The answer is an exact repetition of every entry, with all images left out.

● **EXTRACTED RECORDS**:
*** Block opens ***
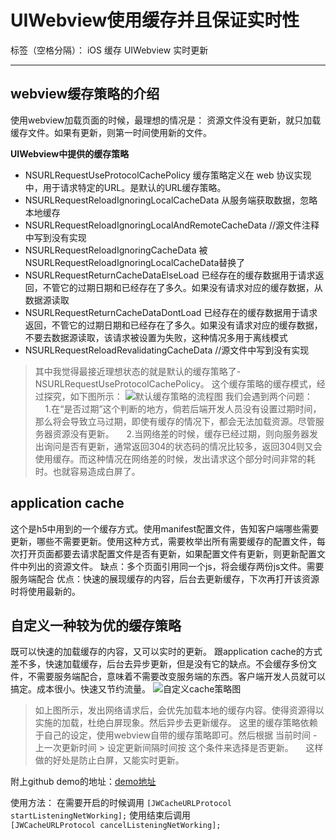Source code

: # UIWebview使用缓存并且保证实时性

标签（空格分隔）： iOS 缓存 UIWebview 实时更新

---
## webview缓存策略的介绍 ##
使用webview加载页面的时候，最理想的情况是： 资源文件没有更新，就只加载缓存文件。如果有更新，则第一时间使用新的文件。

**UIWebview中提供的缓存策略**

 - NSURLRequestUseProtocolCachePolicy 缓存策略定义在 web
   协议实现中，用于请求特定的URL。是默认的URL缓存策略。
 - NSURLRequestReloadIgnoringLocalCacheData 从服务端获取数据，忽略本地缓存
 - NSURLRequestReloadIgnoringLocalAndRemoteCacheData //源文件注释中写到没有实现
 - NSURLRequestReloadIgnoringCacheData
   被NSURLRequestReloadIgnoringLocalCacheData替换了
 - NSURLRequestReturnCacheDataElseLoad
   已经存在的缓存数据用于请求返回，不管它的过期日期和已经存在了多久。如果没有请求对应的缓存数据，从数据源读取
 - NSURLRequestReturnCacheDataDontLoad
   已经存在的缓存数据用于请求返回，不管它的过期日期和已经存在了多久。如果没有请求对应的缓存数据，不要去数据源读取，该请求被设置为失败，这种情况多用于离线模式
 - NSURLRequestReloadRevalidatingCacheData //源文件中写到没有实现
  

> 其中我觉得最接近理想状态的就是默认的缓存策略了-NSURLRequestUseProtocolCachePolicy。 这个缓存策略的缓存模式，经过探究，如下图所示：
![默认缓存策略的流程图][1]
我们会遇到两个问题：
&nbsp;&nbsp;&nbsp;&nbsp;1.在“是否过期”这个判断的地方，倘若后端开发人员没有设置过期时间，那么将会导致立马过期，即使有缓存的情况下，都会无法加载资源。尽管服务器资源没有更新。
&nbsp;&nbsp;&nbsp;&nbsp;2.当网络差的时候，缓存已经过期，则向服务器发出询问是否有更新，通常返回304的状态码的情况比较多，返回304则又会使用缓存。而这种情况在网络差的时候，发出请求这个部分时间非常的耗时。也就容易造成白屏了。

## application cache ##
这个是h5中用到的一个缓存方式。使用manifest配置文件，告知客户端哪些需要更新，哪些不需要更新。使用这种方式，需要枚举出所有需要缓存的配置文件，每次打开页面都要去请求配置文件是否有更新，如果配置文件有更新，则更新配置文件中列出的资源文件。
缺点：多个页面引用同一个js，将会缓存两份js文件。需要服务端配合
优点：快速的展现缓存的内容，后台去更新缓存，下次再打开该资源时将使用最新的。

## 自定义一种较为优的缓存策略 ##
既可以快速的加载缓存的内容，又可以实时的更新。
跟application cache的方式差不多，快速加载缓存，后台去异步更新，但是没有它的缺点。不会缓存多份文件，不需要服务端配合，意味着不需要改变服务端的东西。客户端开发人员就可以搞定。成本很小。快速又节约流量。
![自定义cache策略图][2]

> 如上图所示，发出网络请求后，会优先加载本地的缓存内容。使得资源得以实施的加载，杜绝白屏现象。然后异步去更新缓存。
这里的缓存策略依赖于自己的设定，使用webview自带的缓存策略即可。然后根据  当前时间 - 上一次更新时间 > 设定更新间隔时间按  这个条件来选择是否更新。
&nbsp;&nbsp;&nbsp;&nbsp;这样做的好处是防止白屏，又能实时更新。

附上github demo的地址：[demo地址][3]

使用方法：
在需要开启的时候调用
`[JWCacheURLProtocol startListeningNetWorking];`
 使用结束后调用   
`[JWCacheURLProtocol cancelListeningNetWorking];`


  [1]: http://7xrj9d.com1.z0.glb.clouddn.com/cache%E5%9B%BE.png
  [2]: http://7xrj9d.com1.z0.glb.clouddn.com/%E8%87%AA%E5%AE%9A%E4%B9%89cache%E7%AD%96%E7%95%A5.png
  [3]: https://github.com/dengjunwen/JWNetAutoCache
*** Block closes ***
● **ANSWER FOR THIS EXERCISE**:
Source code

: # UIWebview使用缓存并且保证实时性

标签（空格分隔）： iOS 缓存 UIWebview 实时更新

---
## webview缓存策略的介绍 ##
使用webview加载页面的时候，最理想的情况是： 资源文件没有更新，就只加载缓存文件。如果有更新，则第一时间使用新的文件。

**UIWebview中提供的缓存策略**

 - NSURLRequestUseProtocolCachePolicy 缓存策略定义在 web
   协议实现中，用于请求特定的URL。是默认的URL缓存策略。
 - NSURLRequestReloadIgnoringLocalCacheData 从服务端获取数据，忽略本地缓存
 - NSURLRequestReloadIgnoringLocalAndRemoteCacheData //源文件注释中写到没有实现
 - NSURLRequestReloadIgnoringCacheData
   被NSURLRequestReloadIgnoringLocalCacheData替换了
 - NSURLRequestReturnCacheDataElseLoad
   已经存在的缓存数据用于请求返回，不管它的过期日期和已经存在了多久。如果没有请求对应的缓存数据，从数据源读取
 - NSURLRequestReturnCacheDataDontLoad
   已经存在的缓存数据用于请求返回，不管它的过期日期和已经存在了多久。如果没有请求对应的缓存数据，不要去数据源读取，该请求被设置为失败，这种情况多用于离线模式
 - NSURLRequestReloadRevalidatingCacheData //源文件中写到没有实现
  

> 其中我觉得最接近理想状态的就是默认的缓存策略了-NSURLRequestUseProtocolCachePolicy。 这个缓存策略的缓存模式，经过探究，如下图所示：
![默认缓存策略的流程图][1]
我们会遇到两个问题：
&nbsp;&nbsp;&nbsp;&nbsp;1.在“是否过期”这个判断的地方，倘若后端开发人员没有设置过期时间，那么将会导致立马过期，即使有缓存的情况下，都会无法加载资源。尽管服务器资源没有更新。
&nbsp;&nbsp;&nbsp;&nbsp;2.当网络差的时候，缓存已经过期，则向服务器发出询问是否有更新，通常返回304的状态码的情况比较多，返回304则又会使用缓存。而这种情况在网络差的时候，发出请求这个部分时间非常的耗时。也就容易造成白屏了。

## application cache ##
这个是h5中用到的一个缓存方式。使用manifest配置文件，告知客户端哪些需要更新，哪些不需要更新。使用这种方式，需要枚举出所有需要缓存的配置文件，每次打开页面都要去请求配置文件是否有更新，如果配置文件有更新，则更新配置文件中列出的资源文件。
缺点：多个页面引用同一个js，将会缓存两份js文件。需要服务端配合
优点：快速的展现缓存的内容，后台去更新缓存，下次再打开该资源时将使用最新的。

## 自定义一种较为优的缓存策略 ##
既可以快速的加载缓存的内容，又可以实时的更新。
跟application cache的方式差不多，快速加载缓存，后台去异步更新，但是没有它的缺点。不会缓存多份文件，不需要服务端配合，意味着不需要改变服务端的东西。客户端开发人员就可以搞定。成本很小。快速又节约流量。
![自定义cache策略图][2]

> 如上图所示，发出网络请求后，会优先加载本地的缓存内容。使得资源得以实施的加载，杜绝白屏现象。然后异步去更新缓存。
这里的缓存策略依赖于自己的设定，使用webview自带的缓存策略即可。然后根据  当前时间 - 上一次更新时间 > 设定更新间隔时间按  这个条件来选择是否更新。
&nbsp;&nbsp;&nbsp;&nbsp;这样做的好处是防止白屏，又能实时更新。

附上github demo的地址：[demo地址][3]

使用方法：
在需要开启的时候调用
`[JWCacheURLProtocol startListeningNetWorking];`
 使用结束后调用   
`[JWCacheURLProtocol cancelListeningNetWorking];`


  [1]: http://7xrj9d.com1.z0.glb.clouddn.com/cache%E5%9B%BE.png
  [2]: http://7xrj9d.com1.z0.glb.clouddn.com/%E8%87%AA%E5%AE%9A%E4%B9%89cache%E7%AD%96%E7%95%A5.png
  [3]: https://github.com/dengjunwen/JWNetAutoCache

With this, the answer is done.